# Description of the task
Would you copy out exactly the lines of the listing below, beginning with the one that contains "##Installation" and ending with the last?
------ Available data
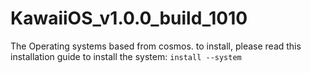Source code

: # KawaiiOS_v1.0.0_build_1010
The Operating systems based from cosmos.
to install, please read this installation guide to install the system:
```install --system```
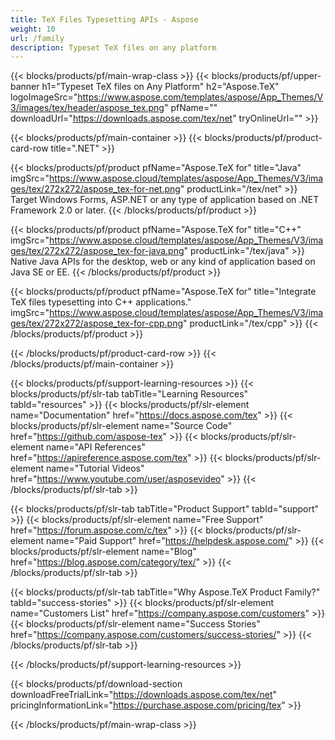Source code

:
 ```yaml
---
title: TeX Files Typesetting APIs - Aspose 
weight: 10
url: /family
description: Typeset TeX files on any platform
---
```


{{< blocks/products/pf/main-wrap-class >}}
{{< blocks/products/pf/upper-banner h1="Typeset TeX files on Any Platform" h2="Aspose.TeX" logoImageSrc="https://www.aspose.com/templates/aspose/App_Themes/V3/images/tex/header/aspose_tex.png" pfName="" downloadUrl="https://downloads.aspose.com/tex/net" tryOnlineUrl="" >}}

{{< blocks/products/pf/main-container >}}
{{< blocks/products/pf/product-card-row title=".NET" >}}

{{< blocks/products/pf/product pfName="Aspose.TeX for" title="Java" imgSrc="https://www.aspose.cloud/templates/aspose/App_Themes/V3/images/tex/272x272/aspose_tex-for-net.png" productLink="/tex/net" >}}
Target Windows Forms, ASP.NET or any type of application based on .NET Framework 2.0 or later.
{{< /blocks/products/pf/product >}}

{{< blocks/products/pf/product pfName="Aspose.TeX for" title="C++" imgSrc="https://www.aspose.cloud/templates/aspose/App_Themes/V3/images/tex/272x272/aspose_tex-for-java.png" productLink="/tex/java" >}}
Native Java APIs for the desktop, web or any kind of application based on Java SE or EE.
{{< /blocks/products/pf/product >}}

{{< blocks/products/pf/product pfName="Aspose.TeX for" title="Integrate TeX files typesetting into C++ applications." imgSrc="https://www.aspose.cloud/templates/aspose/App_Themes/V3/images/tex/272x272/aspose_tex-for-cpp.png" productLink="/tex/cpp" >}}
{{< /blocks/products/pf/product >}}

{{< /blocks/products/pf/product-card-row >}}
{{< /blocks/products/pf/main-container >}}

{{< blocks/products/pf/support-learning-resources >}}
{{< blocks/products/pf/slr-tab tabTitle="Learning Resources" tabId="resources" >}}
{{< blocks/products/pf/slr-element name="Documentation" href="https://docs.aspose.com/tex" >}}
{{< blocks/products/pf/slr-element name="Source Code" href="https://github.com/aspose-tex" >}}
{{< blocks/products/pf/slr-element name="API References" href="https://apireference.aspose.com/tex" >}}
{{< blocks/products/pf/slr-element name="Tutorial Videos" href="https://www.youtube.com/user/asposevideo" >}}
{{< /blocks/products/pf/slr-tab >}}

{{< blocks/products/pf/slr-tab tabTitle="Product Support" tabId="support" >}}
{{< blocks/products/pf/slr-element name="Free Support" href="https://forum.aspose.com/c/tex" >}}
{{< blocks/products/pf/slr-element name="Paid Support" href="https://helpdesk.aspose.com/" >}}
{{< blocks/products/pf/slr-element name="Blog" href="https://blog.aspose.com/category/tex/" >}}
{{< /blocks/products/pf/slr-tab >}}

{{< blocks/products/pf/slr-tab tabTitle="Why Aspose.TeX Product Family?" tabId="success-stories" >}}
{{< blocks/products/pf/slr-element name="Customers List" href="https://company.aspose.com/customers" >}}
{{< blocks/products/pf/slr-element name="Success Stories" href="https://company.aspose.com/customers/success-stories/" >}}
{{< /blocks/products/pf/slr-tab >}}

{{< /blocks/products/pf/support-learning-resources >}}

{{< blocks/products/pf/download-section downloadFreeTrialLink="https://downloads.aspose.com/tex/net" pricingInformationLink="https://purchase.aspose.com/pricing/tex" >}}

{{< /blocks/products/pf/main-wrap-class >}}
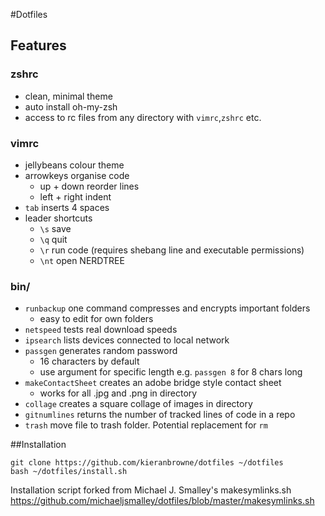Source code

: #Dotfiles

## Features
### zshrc
- clean, minimal theme
- auto install oh-my-zsh
- access to rc files from any directory with ```vimrc```,```zshrc``` etc.

### vimrc
- jellybeans colour theme
- arrowkeys organise code
    - up + down reorder lines
    - left + right indent 
- ```tab``` inserts 4 spaces
- leader shortcuts
    - ```\s``` save
    - ```\q``` quit
    - ```\r``` run code (requires shebang line and executable permissions)
    - ```\nt``` open NERDTREE

### bin/
- ```runbackup``` one command compresses and encrypts important folders
    - easy to edit for own folders
- ```netspeed``` tests real download speeds
- ```ipsearch``` lists devices connected to local network
- ```passgen``` generates random password
    - 16 characters by default
    - use argument for specific length e.g. ```passgen 8``` for 8 chars long
- ```makeContactSheet``` creates an adobe bridge style contact sheet
    - works for all .jpg and .png in directory
- ```collage``` creates a square collage of images in directory 
- ```gitnumlines``` returns the number of tracked lines of code in a repo
- ```trash``` move file to trash folder. Potential replacement for ```rm```

##Installation
```
git clone https://github.com/kieranbrowne/dotfiles ~/dotfiles
bash ~/dotfiles/install.sh
```

Installation script forked from Michael J. Smalley's makesymlinks.sh
https://github.com/michaeljsmalley/dotfiles/blob/master/makesymlinks.sh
------------
# Response box
##Installation
```
git clone https://github.com/kieranbrowne/dotfiles ~/dotfiles
bash ~/dotfiles/install.sh
```

Installation script forked from Michael J. Smalley's makesymlinks.sh
https://github.com/michaeljsmalley/dotfiles/blob/master/makesymlinks.sh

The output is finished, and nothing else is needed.